The class, offered by LSA’s Department of English Language and Literature, was split into two portions. The first was a more traditional read-and-discuss lecture class, with lecturer Mike Hinken, a former journalist himself, leading conversations around the challenges of longform writing and the ethics of journalistic practice.
Above: Anna Clark (left), Ron French (middle), and Jennifer Guerra (right)
For the other portion, students were split into groups of three or four, and each group was paired with a partner journalist working in the region. Partner journalists included Knight-Wallace Fellow Anna Clark (A.B. ’03), Bridge Magazine senior writer Ron French, Peabody Award–winning podcast and radio producer Jennifer Guerra (A.B. ’00), and Pulitzer Prize–winning editorial editor and radio host Stephen Henderson (A.B. 1992).The class put students in a position where they could make professional connections and hear about the challenges and rewards of making a career in journalism from industry veterans.
“I wanted the students to come in and shape the story according to their interests,” Hinken says. “And our partner journalists had the autonomy—and it’s really important that they had this autonomy—to run their groups and do what they thought would help students the most.
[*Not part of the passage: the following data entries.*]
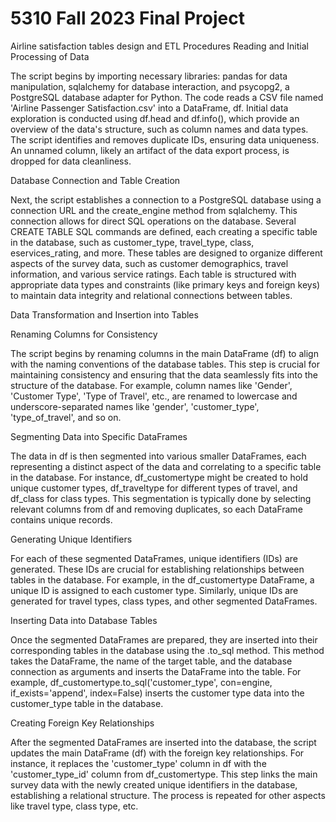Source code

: # 5310 Fall 2023 Final Project
Airline satisfaction tables design and ETL Procedures
Reading and Initial Processing of Data

The script begins by importing necessary libraries: pandas for data manipulation, sqlalchemy for database interaction, and psycopg2, a PostgreSQL database adapter for Python. The code reads a CSV file named 'Airline Passenger Satisfaction.csv' into a DataFrame, df. Initial data exploration is conducted using df.head and df.info(), which provide an overview of the data's structure, such as column names and data types. The script identifies and removes duplicate IDs, ensuring data uniqueness. An unnamed column, likely an artifact of the data export process, is dropped for data cleanliness.

Database Connection and Table Creation

Next, the script establishes a connection to a PostgreSQL database using a connection URL and the create_engine method from sqlalchemy. This connection allows for direct SQL operations on the database. Several CREATE TABLE SQL commands are defined, each creating a specific table in the database, such as customer_type, travel_type, class, eservices_rating, and more. These tables are designed to organize different aspects of the survey data, such as customer demographics, travel information, and various service ratings. Each table is structured with appropriate data types and constraints (like primary keys and foreign keys) to maintain data integrity and relational connections between tables.

Data Transformation and Insertion into Tables

Renaming Columns for Consistency

The script begins by renaming columns in the main DataFrame (df) to align with the naming conventions of the database tables. This step is crucial for maintaining consistency and ensuring that the data seamlessly fits into the structure of the database. For example, column names like 'Gender', 'Customer Type', 'Type of Travel', etc., are renamed to lowercase and underscore-separated names like 'gender', 'customer_type', 'type_of_travel', and so on.

Segmenting Data into Specific DataFrames

The data in df is then segmented into various smaller DataFrames, each representing a distinct aspect of the data and correlating to a specific table in the database. For instance, df_customertype might be created to hold unique customer types, df_traveltype for different types of travel, and df_class for class types. This segmentation is typically done by selecting relevant columns from df and removing duplicates, so each DataFrame contains unique records.

Generating Unique Identifiers

For each of these segmented DataFrames, unique identifiers (IDs) are generated. These IDs are crucial for establishing relationships between tables in the database. For example, in the df_customertype DataFrame, a unique ID is assigned to each customer type. Similarly, unique IDs are generated for travel types, class types, and other segmented DataFrames.

Inserting Data into Database Tables

Once the segmented DataFrames are prepared, they are inserted into their corresponding tables in the database using the .to_sql method. This method takes the DataFrame, the name of the target table, and the database connection as arguments and inserts the DataFrame into the table. For example, df_customertype.to_sql('customer_type', con=engine, if_exists='append', index=False) inserts the customer type data into the customer_type table in the database.

Creating Foreign Key Relationships

After the segmented DataFrames are inserted into the database, the script updates the main DataFrame (df) with the foreign key relationships. For instance, it replaces the 'customer_type' column in df with the 'customer_type_id' column from df_customertype. This step links the main survey data with the newly created unique identifiers in the database, establishing a relational structure. The process is repeated for other aspects like travel type, class type, etc.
With that kind of flexibility, students could tackle issues from all over the map.”
Numbers + People
For Hinken, putting students in a position to work closely with experienced journalists lets them immediately test the ideas that they were encountering in their classwork, amplifying the power of those ideas and helping to refine their real-world impact.
“My role is to set the parameters,” Hinken says. “But the hope in a class like this is that the individual projects are developing their own momentum. My approach was to trust the journalists and to trust the students, and the quality of the work showed that the trust really paid off.”
Some of the partner journalists focused on making sure their groups had resources to take the work they were doing for the class and try to get it published. Others focused on craft, asking for multiple drafts of stories so that students had experience working with a professional editor so they wouldn’t be intimidated or caught off guard when they encountered the process again.
French asked his students to spend a lot of time early on in the semester thinking about the questions they were asking and examining their research for clues to potential stories.
“The students were very creative, very motivated,” French says. “They really embraced the challenge. We didn’t rush to put together our stories as much as we tried to explore a topic, collect the data, and see where the data wanted to take the story.”
French encouraged students to split up the work into various elements—doing research, for example, and finding interview subjects—and assign those elements out to the person who was most interested in doing them. Then, at the end of the semester, students put it all together into the kind of story, French says, that wouldn’t be out of place in places like Bridge Magazine.
The community journalism class is part of an effort by LSA’s Department of English Language and Literature to develop a new minor in narrative arts. The minor will include coursework on the history and practice of a range of nonfiction storytelling genres including long-form journalism, ethnography, memoir, and travel writing. French hopes that classes like this one can happen again in the future, and that they help students understand how to conduct effective research and how to make that research legible, accessible, and compelling to readers.
“My hope is that students see the connections between data and narrative,” French says. “A feature story is a lot better if you have numbers to back up the point you’re trying to make, but a story that’s based on an Excel spreadsheet isn’t going to move anyone. You have to find a way to meld numbers with storytelling. It’s a long process, but if the students understand that it’s important to have both of these elements in their stories, then they’ll be in much better shape than I was when I was their age.”